Under a confederation, compared to a federal state, the central authority is relatively weak. Decisions made by the general government in a unicameral legislature, a council of the member states, require subsequent implementation by the member states to take effect; they are not laws acting directly upon the individual but have more the character of interstate agreements. Also, decision-making in the general government usually proceeds by consensus (unanimity), not by the majority. Historically, those features limit the union's effectiveness. Hence, political pressure tends to build over time for the transition to a federal system of government, as in the American, Swiss and German cases of regional integration.

Confederated states

In terms of internal structure, every confederal state is composed of two or more constituent states, referred to as confederated states. Regarding their political systems, confederated states can have republican or monarchical forms of government. Those that have a republican form (confederated republics) are usually called states (like states of the American Confederacy, 1861-1865) or republics (like republics of Serbia and Montenegro within the former State Union of Serbia and Montenegro, 2003-2006). Those that have a monarchical form of government (confederated monarchies) are defined by various hierarchical ranks (like kingdoms of Iraq and Jordan within the Hashemite Arab Union in 1958).

Examples

Belgium
Many scholars have claimed that the Kingdom of Belgium, a country with a complicated federal structure has adopted some characteristics of a confederation under the pressure of separatist movements, especially in Flanders. For example, C. E. Lagasse declared that Belgium was "near the political system of a Confederation" regarding the constitutional reform agreements between Belgian Regions and between Communities, and the director of the Centre de recherche et d'information socio-politiques (CRISP) Vincent de Coorebyter called Belgium "undoubtedly a federation...[with] some aspects of a confederation" in Le Soir. Also in Le Soir, Professor Michel Quévit of the Catholic University of Leuven wrote that the "Belgian political system is already in dynamics of a Confederation".

Nevertheless, the Belgian regions and the linguistic communities do not have the autonomy to leave the Belgian state. As such, federal aspects still dominate. Also, for fiscal policy and public finances, the federal state dominates the other levels of government.

The increasingly-confederal aspects of the Belgian Federal State appear to be a political reflection of the profound cultural, sociological and economic differences between the Flemish (Belgians who speak Dutch or Dutch dialects) and the Walloons (Belgians who speak French or French dialects). For example, in the last several decades, over 95% of Belgians have voted for political parties that represent voters from only one community, the separatist N-VA being the party with the most voter support among the Flemish population. Parties that strongly advocate Belgian unity and appeal to voters of both communities usually play only a marginal role in nationwide general elections. The system in Belgium is known as consociationalism.

That makes Belgium fundamentally different from federal countries like Switzerland, Canada, Germany and Australia. National parties receive over 90% of voter support in those countries.
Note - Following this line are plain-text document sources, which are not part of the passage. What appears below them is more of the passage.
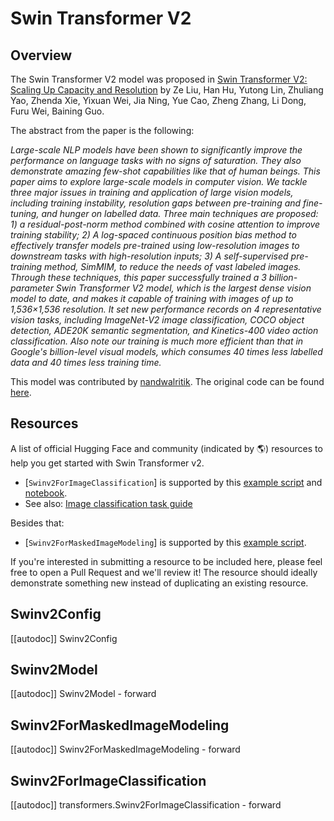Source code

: <!--Copyright 2022 The HuggingFace Team. All rights reserved.

Licensed under the Apache License, Version 2.0 (the "License"); you may not use this file except in compliance with
the License. You may obtain a copy of the License at

http://www.apache.org/licenses/LICENSE-2.0

Unless required by applicable law or agreed to in writing, software distributed under the License is distributed on
an "AS IS" BASIS, WITHOUT WARRANTIES OR CONDITIONS OF ANY KIND, either express or implied. See the License for the
specific language governing permissions and limitations under the License.

⚠️ Note that this file is in Markdown but contain specific syntax for our doc-builder (similar to MDX) that may not be
rendered properly in your Markdown viewer.

-->

# Swin Transformer V2

## Overview

The Swin Transformer V2 model was proposed in [Swin Transformer V2: Scaling Up Capacity and Resolution](https://arxiv.org/abs/2111.09883) by Ze Liu, Han Hu, Yutong Lin, Zhuliang Yao, Zhenda Xie, Yixuan Wei, Jia Ning, Yue Cao, Zheng Zhang, Li Dong, Furu Wei, Baining Guo.

The abstract from the paper is the following:

*Large-scale NLP models have been shown to significantly improve the performance on language tasks with no signs of saturation. They also demonstrate amazing few-shot capabilities like that of human beings. This paper aims to explore large-scale models in computer vision. We tackle three major issues in training and application of large vision models, including training instability, resolution gaps between pre-training and fine-tuning, and hunger on labelled data. Three main techniques are proposed: 1) a residual-post-norm method combined with cosine attention to improve training stability; 2) A log-spaced continuous position bias method to effectively transfer models pre-trained using low-resolution images to downstream tasks with high-resolution inputs; 3) A self-supervised pre-training method, SimMIM, to reduce the needs of vast labeled images. Through these techniques, this paper successfully trained a 3 billion-parameter Swin Transformer V2 model, which is the largest dense vision model to date, and makes it capable of training with images of up to 1,536×1,536 resolution. It set new performance records on 4 representative vision tasks, including ImageNet-V2 image classification, COCO object detection, ADE20K semantic segmentation, and Kinetics-400 video action classification. Also note our training is much more efficient than that in Google's billion-level visual models, which consumes 40 times less labelled data and 40 times less training time.*

This model was contributed by [nandwalritik](https://hf-mirror.com/nandwalritik).
The original code can be found [here](https://github.com/microsoft/Swin-Transformer).

## Resources

A list of official Hugging Face and community (indicated by 🌎) resources to help you get started with Swin Transformer v2.

<PipelineTag pipeline="image-classification"/>

- [`Swinv2ForImageClassification`] is supported by this [example script](https://github.com/huggingface/transformers/tree/main/examples/pytorch/image-classification) and [notebook](https://colab.research.google.com/github/huggingface/notebooks/blob/main/examples/image_classification.ipynb).
- See also: [Image classification task guide](../tasks/image_classification)

Besides that:

- [`Swinv2ForMaskedImageModeling`] is supported by this [example script](https://github.com/huggingface/transformers/tree/main/examples/pytorch/image-pretraining).

If you're interested in submitting a resource to be included here, please feel free to open a Pull Request and we'll review it! The resource should ideally demonstrate something new instead of duplicating an existing resource.

## Swinv2Config

[[autodoc]] Swinv2Config

## Swinv2Model

[[autodoc]] Swinv2Model
    - forward

## Swinv2ForMaskedImageModeling

[[autodoc]] Swinv2ForMaskedImageModeling
    - forward

## Swinv2ForImageClassification

[[autodoc]] transformers.Swinv2ForImageClassification
    - forward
The only geographical areas comparable with Belgium within Europe are Catalonia, the Basque Country (both part of Spain), Northern Ireland and Scotland (both part of the United Kingdom) and parts of Italy, where a massive voter turnout for regional (and often separatist) political parties has become the rule in the last decades, and nationwide parties advocating national unity draw around half or sometimes less of the votes.

Benelux
The Benelux is a politico-economic union of the states of Belgium, the Netherlands, and Luxembourg bound through treaties and based on consensus between the representatives of the member states.

They partially share a common foreign policy, especially in regards to their navies through the BeNeSam. The Dutch defence minister (2010-2012) Hans Hillen even said on Belgian radio that it is not impossible that the three armed forces of the member-states could be integrated into "Benelux Armed Forces" one day.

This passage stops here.